# Your task
Using the word "recomendamos" as the filter, copy each matching line from the records.

# Input records
###

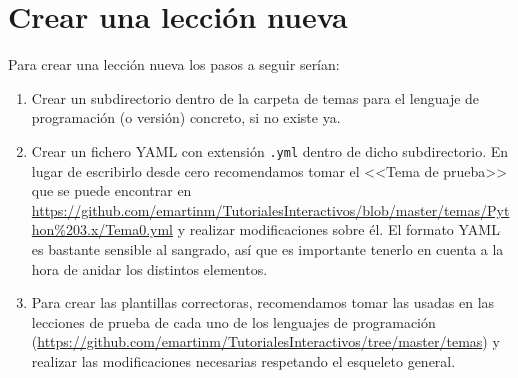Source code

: \documentclass[]{article}
\newcommand{\code}[1]{{\lstinline[basicstyle=\ttfamily,mathescape]!#1!}}
\begin{document}
\section{Crear una lección nueva}
Para crear una lección nueva los pasos a seguir serían:
\begin{enumerate}
	\item Crear un subdirectorio dentro de la carpeta de temas para el lenguaje de programación (o versión) concreto, si no existe ya.
	\item Crear un fichero YAML con extensión \code{.yml} dentro de dicho subdirectorio. En lugar de escribirlo desde cero recomendamos tomar el <<Tema de prueba>> que se puede encontrar en \url{https://github.com/emartinm/TutorialesInteractivos/blob/master/temas/Python%203.x/Tema0.yml} y realizar modificaciones sobre él. El formato YAML es bastante sensible al sangrado, así que es importante tenerlo en cuenta a la hora de anidar los distintos elementos.
	\item Para crear las plantillas correctoras, recomendamos tomar las usadas en las lecciones de prueba de cada uno de los lenguajes de programación (\url{https://github.com/emartinm/TutorialesInteractivos/tree/master/temas}) y realizar las modificaciones necesarias respetando el esqueleto general.
\end{enumerate}
\end{document}
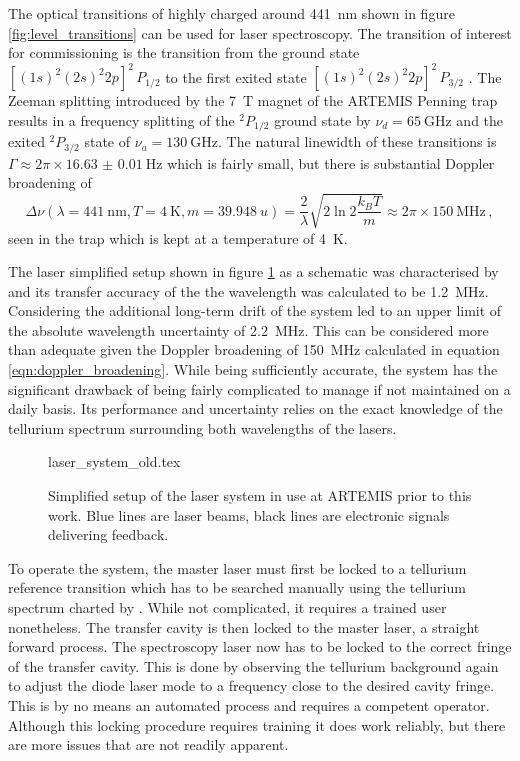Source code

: The optical transitions of highly charged  around \qty{441}{\nm} shown in figure \ref{fig:level_transitions} can be used for laser spectroscopy. The transition of interest for commissioning is the transition from the ground state $[(1s)^2 (2s)^2 2p]^2 \, P_{1/2}$ to the first exited state $[(1s)^2 (2s)^2 2p]^2 \, P_{3/2}$ \cite{optical_transitions_ar13}. The Zeeman splitting introduced by the \qty{7}{\tesla} magnet of the ARTEMIS Penning trap results in a frequency splitting of the $^2P_{1/2}$ ground state by $\nu_d = \qty{65}{\GHz}$ and the exited $^2 P_{3/2}$ state of $\nu_a = \qty{130}{\GHz}$. The natural linewidth of these transitions is $\Gamma \approx 2 \pi \times \qty{16.63(1)}{\Hz}$ which is fairly small, but there is substantial Doppler broadening of
\begin{equation}
    \Delta \nu (\lambda = \qty{441}{\nm}, T=\qty{4}{\K}, m=\qty{39.948}{u}) = \frac{2}{\lambda}\sqrt{2 \ln 2 \frac{k_B T}{m}} \approx 2 \pi \times \qty{150}{\MHz} \, , \label{eqn:doppler_broadening}
\end{equation}
seen in the trap which is kept at a temperature of \qty{4}{\K}.

The laser simplified setup shown in figure \ref{fig:laser_system_old} as a schematic was characterised by \citeauthor{thesis_alex} \cite{thesis_alex} and its transfer accuracy of the the wavelength was calculated to be \qty{1.2}{\MHz}. Considering the additional long-term drift of the system led to an upper limit of the absolute wavelength uncertainty of \qty{2.2}{\MHz}. This can be considered more than adequate given the Doppler broadening of \qty{150}{\MHz} calculated in equation \ref{eqn:doppler_broadening}. While being sufficiently accurate, the system has the significant drawback of being fairly complicated to manage if not maintained on a daily basis. Its performance and uncertainty relies on the exact knowledge of the tellurium spectrum surrounding both wavelengths of the lasers.
\begin{figure}[ht]
    \centering
        {laser_system_old.tex}
    \caption{Simplified setup of the laser system in use at ARTEMIS prior to this work. Blue lines are laser beams, black lines are electronic signals delivering feedback.}
    \label{fig:laser_system_old}
\end{figure}

To operate the system, the master laser must first be locked to a tellurium reference transition which has to be searched manually using the tellurium spectrum charted by \cite{thesis_alex}. While not complicated, it requires a trained user nonetheless. The transfer cavity is then locked to the master laser, a straight forward process. The spectroscopy laser now has to be locked to the correct fringe of the transfer cavity. This is done by observing the tellurium background again to adjust the diode laser mode to a frequency close to the desired cavity fringe. This is by no means an automated process and requires a competent operator. Although this locking procedure requires training it does work reliably, but there are more issues that are not readily apparent.

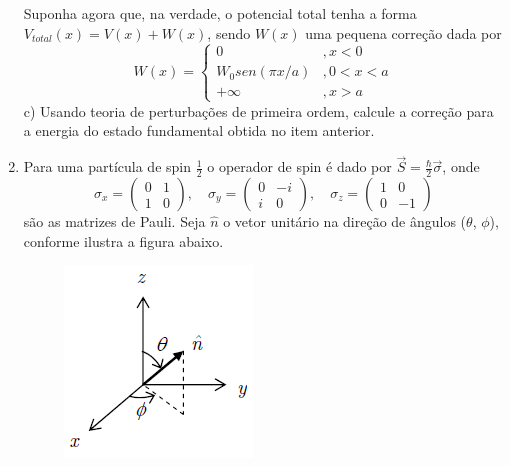 \begin{enumerate}[start=1,label={\bfseries Q\arabic*.}]
Suponha agora que, na verdade, o potencial total tenha a forma $V_{total}(x) =V(x) +W(x)$, sendo $W(x)$ uma pequena correção dada por
$$
W(x)=\left\{\begin{array}{cc}
0 & , x<0 \\
W_{0} sen (\pi x /a) & , 0<x<a \\
+\infty & , x>a
\end{array}\right.
$$
c) Usando teoria de perturbações de primeira ordem, calcule a correção para a energia do estado fundamental obtida no item anterior.




\item Para uma partícula de spin $\frac{1}{2}$ o operador de spin é dado por $\vec{S} = \frac{\hbar}{2} \vec{\sigma} $, onde
$$
\sigma_{x}=\left(\begin{array}{ll}
0 & 1 \\
1 & 0
\end{array}\right), \quad \sigma_{y}=\left(\begin{array}{cc}
0 & -i \\
i & 0
\end{array}\right), \quad \sigma_{z}=\left(\begin{array}{cc}
1 & 0 \\
0 & -1
\end{array}\right)
$$
são as matrizes de Pauli. Seja $\hat{n}$ o vetor unitário na direção de ângulos ($\theta$, $\phi$), conforme ilustra a figura abaixo.
\begin{figure}
  \centering
  \includegraphics[scale=0.8]{quantica-img/vetor.png}
\end{figure}




\end{enumerate}
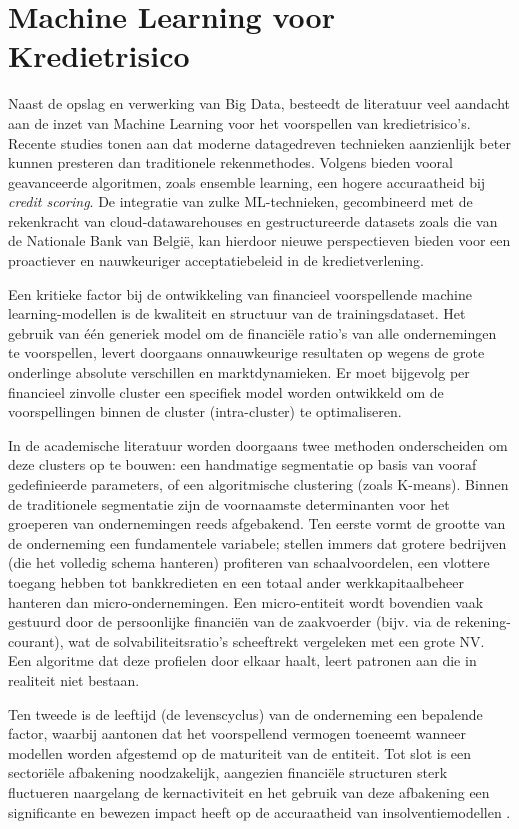 \section{Machine Learning voor Kredietrisico}

Naast de opslag en verwerking van Big Data, besteedt de literatuur veel aandacht aan de inzet van Machine Learning voor het voorspellen van kredietrisico's. Recente studies tonen aan dat moderne datagedreven technieken aanzienlijk beter kunnen presteren dan traditionele rekenmethodes. Volgens \textcite{Moscato2021} bieden vooral geavanceerde algoritmen, zoals ensemble learning, een hogere accuraatheid bij \textit{credit scoring}. De integratie van zulke ML-technieken, gecombineerd met de rekenkracht van cloud-datawarehouses en gestructureerde datasets zoals die van de Nationale Bank van België, kan hierdoor nieuwe perspectieven bieden voor een proactiever en nauwkeuriger acceptatiebeleid in de kredietverlening.

Een kritieke factor bij de ontwikkeling van financieel voorspellende machine learning-modellen is de kwaliteit en structuur van de trainingsdataset. Het gebruik van één generiek model om de financiële ratio's van alle ondernemingen te voorspellen, levert doorgaans onnauwkeurige resultaten op wegens de grote onderlinge absolute verschillen en marktdynamieken. Er moet bijgevolg per financieel zinvolle cluster een specifiek model worden ontwikkeld om de voorspellingen binnen de cluster (intra-cluster) te optimaliseren.

In de academische literatuur worden doorgaans twee methoden onderscheiden om deze clusters op te bouwen: een handmatige segmentatie op basis van vooraf gedefinieerde parameters, of een algoritmische clustering (zoals K-means). Binnen de traditionele segmentatie zijn de voornaamste determinanten voor het groeperen van ondernemingen reeds afgebakend. Ten eerste vormt de grootte van de onderneming een fundamentele variabele; \textcite{cultrera2016} stellen immers dat grotere bedrijven (die het volledig schema hanteren) profiteren van schaalvoordelen, een vlottere toegang hebben tot bankkredieten en een totaal ander werkkapitaalbeheer hanteren dan micro-ondernemingen. Een micro-entiteit wordt bovendien vaak gestuurd door de persoonlijke financiën van de zaakvoerder (bijv. via de rekening-courant), wat de solvabiliteitsratio's scheeftrekt vergeleken met een grote NV. Een algoritme dat deze profielen door elkaar haalt, leert patronen aan die in realiteit niet bestaan.

Ten tweede is de leeftijd (de levenscyclus) van de onderneming een bepalende factor, waarbij \textcite{cho2020} aantonen dat het voorspellend vermogen toeneemt wanneer modellen worden afgestemd op de maturiteit van de entiteit. Tot slot is een sectoriële afbakening noodzakelijk, aangezien financiële structuren sterk fluctueren naargelang de kernactiviteit en het gebruik van deze afbakening een significante en bewezen impact heeft op de accuraatheid van insolventiemodellen \autocite{chava2004bankruptcy}.

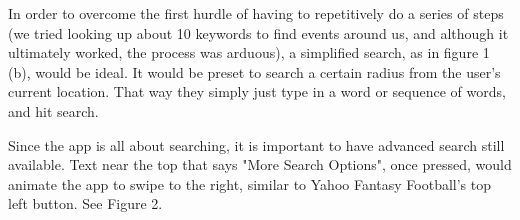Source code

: \documentclass[11pt]{article}
\begin{document}
In order to overcome the first hurdle of having to repetitively do a series of steps (we tried looking up about 10 keywords to find events around us, and although it ultimately worked, the process was arduous), a simplified search, as in figure 1 (b), would be ideal. It would be preset to search a certain radius from the user's current location. That way they simply just type in a word or sequence of words, and hit search. 

Since the app is all about searching, it is important to have advanced search still available. Text near the top that says "More Search Options", once pressed, would animate the app to swipe to the right, similar to Yahoo Fantasy Football's top left button. See Figure 2.

\begin{figure}[H]
    \centering
    \qquad

\end{figure}
\end{document}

###

# Task solution
	\item Crear un fichero YAML con extensión \code{.yml} dentro de dicho subdirectorio. En lugar de escribirlo desde cero recomendamos tomar el <<Tema de prueba>> que se puede encontrar en \url{https://github.com/emartinm/TutorialesInteractivos/blob/master/temas/Python%203.x/Tema0.yml} y realizar modificaciones sobre él. El formato YAML es bastante sensible al sangrado, así que es importante tenerlo en cuenta a la hora de anidar los distintos elementos.
	\item Para crear las plantillas correctoras, recomendamos tomar las usadas en las lecciones de prueba de cada uno de los lenguajes de programación (\url{https://github.com/emartinm/TutorialesInteractivos/tree/master/temas}) y realizar las modificaciones necesarias respetando el esqueleto general.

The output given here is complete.